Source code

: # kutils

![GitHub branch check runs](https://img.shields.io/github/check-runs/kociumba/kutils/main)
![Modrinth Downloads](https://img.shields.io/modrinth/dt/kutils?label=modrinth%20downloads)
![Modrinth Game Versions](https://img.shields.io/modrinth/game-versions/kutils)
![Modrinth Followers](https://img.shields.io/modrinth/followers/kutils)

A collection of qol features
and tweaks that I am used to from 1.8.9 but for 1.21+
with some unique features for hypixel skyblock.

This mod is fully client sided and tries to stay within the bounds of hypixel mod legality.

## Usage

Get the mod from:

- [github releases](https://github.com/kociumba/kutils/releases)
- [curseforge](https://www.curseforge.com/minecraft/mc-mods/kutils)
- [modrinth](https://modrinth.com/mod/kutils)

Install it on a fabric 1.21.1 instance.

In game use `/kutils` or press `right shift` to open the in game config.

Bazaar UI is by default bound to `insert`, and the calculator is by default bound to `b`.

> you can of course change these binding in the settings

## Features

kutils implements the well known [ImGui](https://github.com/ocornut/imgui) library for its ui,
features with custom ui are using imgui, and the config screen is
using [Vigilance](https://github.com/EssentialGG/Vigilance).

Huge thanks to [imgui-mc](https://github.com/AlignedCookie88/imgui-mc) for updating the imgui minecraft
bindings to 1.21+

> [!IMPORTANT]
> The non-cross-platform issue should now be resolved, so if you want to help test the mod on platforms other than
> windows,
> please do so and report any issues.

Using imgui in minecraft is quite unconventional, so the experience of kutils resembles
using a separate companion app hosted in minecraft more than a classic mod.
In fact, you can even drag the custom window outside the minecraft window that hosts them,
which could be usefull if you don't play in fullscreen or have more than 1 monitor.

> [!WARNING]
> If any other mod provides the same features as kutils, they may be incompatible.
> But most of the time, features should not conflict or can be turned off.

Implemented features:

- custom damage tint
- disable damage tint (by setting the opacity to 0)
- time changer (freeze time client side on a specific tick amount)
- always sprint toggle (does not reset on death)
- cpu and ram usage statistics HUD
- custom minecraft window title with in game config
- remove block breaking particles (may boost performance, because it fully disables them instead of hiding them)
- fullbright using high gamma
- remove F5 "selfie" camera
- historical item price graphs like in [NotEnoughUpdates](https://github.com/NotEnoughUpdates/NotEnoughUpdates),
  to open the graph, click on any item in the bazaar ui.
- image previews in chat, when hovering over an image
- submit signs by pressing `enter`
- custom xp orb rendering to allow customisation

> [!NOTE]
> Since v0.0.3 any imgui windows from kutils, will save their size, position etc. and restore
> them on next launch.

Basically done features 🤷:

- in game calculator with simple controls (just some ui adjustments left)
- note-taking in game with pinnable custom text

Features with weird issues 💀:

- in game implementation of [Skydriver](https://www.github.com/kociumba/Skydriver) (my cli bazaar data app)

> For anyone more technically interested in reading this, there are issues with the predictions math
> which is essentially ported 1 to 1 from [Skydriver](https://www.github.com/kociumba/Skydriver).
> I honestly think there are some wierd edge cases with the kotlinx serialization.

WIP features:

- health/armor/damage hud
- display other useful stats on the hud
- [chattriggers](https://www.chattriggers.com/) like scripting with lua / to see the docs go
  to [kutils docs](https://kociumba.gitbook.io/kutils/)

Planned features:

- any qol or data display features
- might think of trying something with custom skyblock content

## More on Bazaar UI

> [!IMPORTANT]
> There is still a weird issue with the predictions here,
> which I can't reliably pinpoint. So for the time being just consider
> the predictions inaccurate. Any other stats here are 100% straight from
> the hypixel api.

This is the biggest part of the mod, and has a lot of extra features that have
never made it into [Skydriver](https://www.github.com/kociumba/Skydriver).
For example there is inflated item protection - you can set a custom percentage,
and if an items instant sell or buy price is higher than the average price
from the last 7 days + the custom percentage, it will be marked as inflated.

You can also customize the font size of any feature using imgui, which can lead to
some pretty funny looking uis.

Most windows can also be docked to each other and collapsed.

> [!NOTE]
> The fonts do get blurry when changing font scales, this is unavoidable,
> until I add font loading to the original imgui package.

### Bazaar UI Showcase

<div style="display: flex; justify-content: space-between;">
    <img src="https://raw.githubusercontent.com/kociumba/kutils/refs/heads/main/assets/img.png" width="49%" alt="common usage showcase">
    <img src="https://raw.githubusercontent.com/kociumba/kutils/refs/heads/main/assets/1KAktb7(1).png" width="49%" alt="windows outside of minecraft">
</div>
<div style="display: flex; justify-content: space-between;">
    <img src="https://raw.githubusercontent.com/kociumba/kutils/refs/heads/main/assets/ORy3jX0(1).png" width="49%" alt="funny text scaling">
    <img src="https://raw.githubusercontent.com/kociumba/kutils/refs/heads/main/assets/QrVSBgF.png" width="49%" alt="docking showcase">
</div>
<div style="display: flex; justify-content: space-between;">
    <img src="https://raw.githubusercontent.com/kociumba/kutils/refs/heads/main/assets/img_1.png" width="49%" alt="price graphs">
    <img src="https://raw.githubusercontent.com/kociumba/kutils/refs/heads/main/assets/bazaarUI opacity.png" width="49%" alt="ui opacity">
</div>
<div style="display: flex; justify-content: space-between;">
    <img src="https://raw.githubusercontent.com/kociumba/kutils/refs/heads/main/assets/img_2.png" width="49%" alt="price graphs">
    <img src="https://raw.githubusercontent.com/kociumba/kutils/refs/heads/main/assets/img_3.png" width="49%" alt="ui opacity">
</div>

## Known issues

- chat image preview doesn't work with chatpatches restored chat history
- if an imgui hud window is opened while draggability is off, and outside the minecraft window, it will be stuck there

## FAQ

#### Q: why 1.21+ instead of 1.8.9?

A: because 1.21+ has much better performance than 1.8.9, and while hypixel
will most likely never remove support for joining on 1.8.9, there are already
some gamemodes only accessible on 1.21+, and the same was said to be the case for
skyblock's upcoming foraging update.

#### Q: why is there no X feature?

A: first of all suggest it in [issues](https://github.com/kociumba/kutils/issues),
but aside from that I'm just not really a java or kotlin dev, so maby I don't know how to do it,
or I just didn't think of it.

- - - - -

Reproduce the entire listing word for word.

§ Solution below:
Source code

: # kutils

![GitHub branch check runs](https://img.shields.io/github/check-runs/kociumba/kutils/main)
![Modrinth Downloads](https://img.shields.io/modrinth/dt/kutils?label=modrinth%20downloads)
![Modrinth Game Versions](https://img.shields.io/modrinth/game-versions/kutils)
![Modrinth Followers](https://img.shields.io/modrinth/followers/kutils)

A collection of qol features
and tweaks that I am used to from 1.8.9 but for 1.21+
with some unique features for hypixel skyblock.

This mod is fully client sided and tries to stay within the bounds of hypixel mod legality.

## Usage

Get the mod from:

- [github releases](https://github.com/kociumba/kutils/releases)
- [curseforge](https://www.curseforge.com/minecraft/mc-mods/kutils)
- [modrinth](https://modrinth.com/mod/kutils)

Install it on a fabric 1.21.1 instance.

In game use `/kutils` or press `right shift` to open the in game config.

Bazaar UI is by default bound to `insert`, and the calculator is by default bound to `b`.

> you can of course change these binding in the settings

## Features

kutils implements the well known [ImGui](https://github.com/ocornut/imgui) library for its ui,
features with custom ui are using imgui, and the config screen is
using [Vigilance](https://github.com/EssentialGG/Vigilance).

Huge thanks to [imgui-mc](https://github.com/AlignedCookie88/imgui-mc) for updating the imgui minecraft
bindings to 1.21+

> [!IMPORTANT]
> The non-cross-platform issue should now be resolved, so if you want to help test the mod on platforms other than
> windows,
> please do so and report any issues.

Using imgui in minecraft is quite unconventional, so the experience of kutils resembles
using a separate companion app hosted in minecraft more than a classic mod.
In fact, you can even drag the custom window outside the minecraft window that hosts them,
which could be usefull if you don't play in fullscreen or have more than 1 monitor.

> [!WARNING]
> If any other mod provides the same features as kutils, they may be incompatible.
> But most of the time, features should not conflict or can be turned off.

Implemented features:

- custom damage tint
- disable damage tint (by setting the opacity to 0)
- time changer (freeze time client side on a specific tick amount)
- always sprint toggle (does not reset on death)
- cpu and ram usage statistics HUD
- custom minecraft window title with in game config
- remove block breaking particles (may boost performance, because it fully disables them instead of hiding them)
- fullbright using high gamma
- remove F5 "selfie" camera
- historical item price graphs like in [NotEnoughUpdates](https://github.com/NotEnoughUpdates/NotEnoughUpdates),
  to open the graph, click on any item in the bazaar ui.
- image previews in chat, when hovering over an image
- submit signs by pressing `enter`
- custom xp orb rendering to allow customisation

> [!NOTE]
> Since v0.0.3 any imgui windows from kutils, will save their size, position etc. and restore
> them on next launch.

Basically done features 🤷:

- in game calculator with simple controls (just some ui adjustments left)
- note-taking in game with pinnable custom text

Features with weird issues 💀:

- in game implementation of [Skydriver](https://www.github.com/kociumba/Skydriver) (my cli bazaar data app)

> For anyone more technically interested in reading this, there are issues with the predictions math
> which is essentially ported 1 to 1 from [Skydriver](https://www.github.com/kociumba/Skydriver).
> I honestly think there are some wierd edge cases with the kotlinx serialization.

WIP features:

- health/armor/damage hud
- display other useful stats on the hud
- [chattriggers](https://www.chattriggers.com/) like scripting with lua / to see the docs go
  to [kutils docs](https://kociumba.gitbook.io/kutils/)

Planned features:

- any qol or data display features
- might think of trying something with custom skyblock content

## More on Bazaar UI

> [!IMPORTANT]
> There is still a weird issue with the predictions here,
> which I can't reliably pinpoint. So for the time being just consider
> the predictions inaccurate. Any other stats here are 100% straight from
> the hypixel api.

This is the biggest part of the mod, and has a lot of extra features that have
never made it into [Skydriver](https://www.github.com/kociumba/Skydriver).
For example there is inflated item protection - you can set a custom percentage,
and if an items instant sell or buy price is higher than the average price
from the last 7 days + the custom percentage, it will be marked as inflated.

You can also customize the font size of any feature using imgui, which can lead to
some pretty funny looking uis.

Most windows can also be docked to each other and collapsed.

> [!NOTE]
> The fonts do get blurry when changing font scales, this is unavoidable,
> until I add font loading to the original imgui package.

### Bazaar UI Showcase

<div style="display: flex; justify-content: space-between;">
    <img src="https://raw.githubusercontent.com/kociumba/kutils/refs/heads/main/assets/img.png" width="49%" alt="common usage showcase">
    <img src="https://raw.githubusercontent.com/kociumba/kutils/refs/heads/main/assets/1KAktb7(1).png" width="49%" alt="windows outside of minecraft">
</div>
<div style="display: flex; justify-content: space-between;">
    <img src="https://raw.githubusercontent.com/kociumba/kutils/refs/heads/main/assets/ORy3jX0(1).png" width="49%" alt="funny text scaling">
    <img src="https://raw.githubusercontent.com/kociumba/kutils/refs/heads/main/assets/QrVSBgF.png" width="49%" alt="docking showcase">
</div>
<div style="display: flex; justify-content: space-between;">
    <img src="https://raw.githubusercontent.com/kociumba/kutils/refs/heads/main/assets/img_1.png" width="49%" alt="price graphs">
    <img src="https://raw.githubusercontent.com/kociumba/kutils/refs/heads/main/assets/bazaarUI opacity.png" width="49%" alt="ui opacity">
</div>
<div style="display: flex; justify-content: space-between;">
    <img src="https://raw.githubusercontent.com/kociumba/kutils/refs/heads/main/assets/img_2.png" width="49%" alt="price graphs">
    <img src="https://raw.githubusercontent.com/kociumba/kutils/refs/heads/main/assets/img_3.png" width="49%" alt="ui opacity">
</div>

## Known issues

- chat image preview doesn't work with chatpatches restored chat history
- if an imgui hud window is opened while draggability is off, and outside the minecraft window, it will be stuck there

## FAQ

#### Q: why 1.21+ instead of 1.8.9?

A: because 1.21+ has much better performance than 1.8.9, and while hypixel
will most likely never remove support for joining on 1.8.9, there are already
some gamemodes only accessible on 1.21+, and the same was said to be the case for
skyblock's upcoming foraging update.

#### Q: why is there no X feature?

A: first of all suggest it in [issues](https://github.com/kociumba/kutils/issues),
but aside from that I'm just not really a java or kotlin dev, so maby I don't know how to do it,
or I just didn't think of it.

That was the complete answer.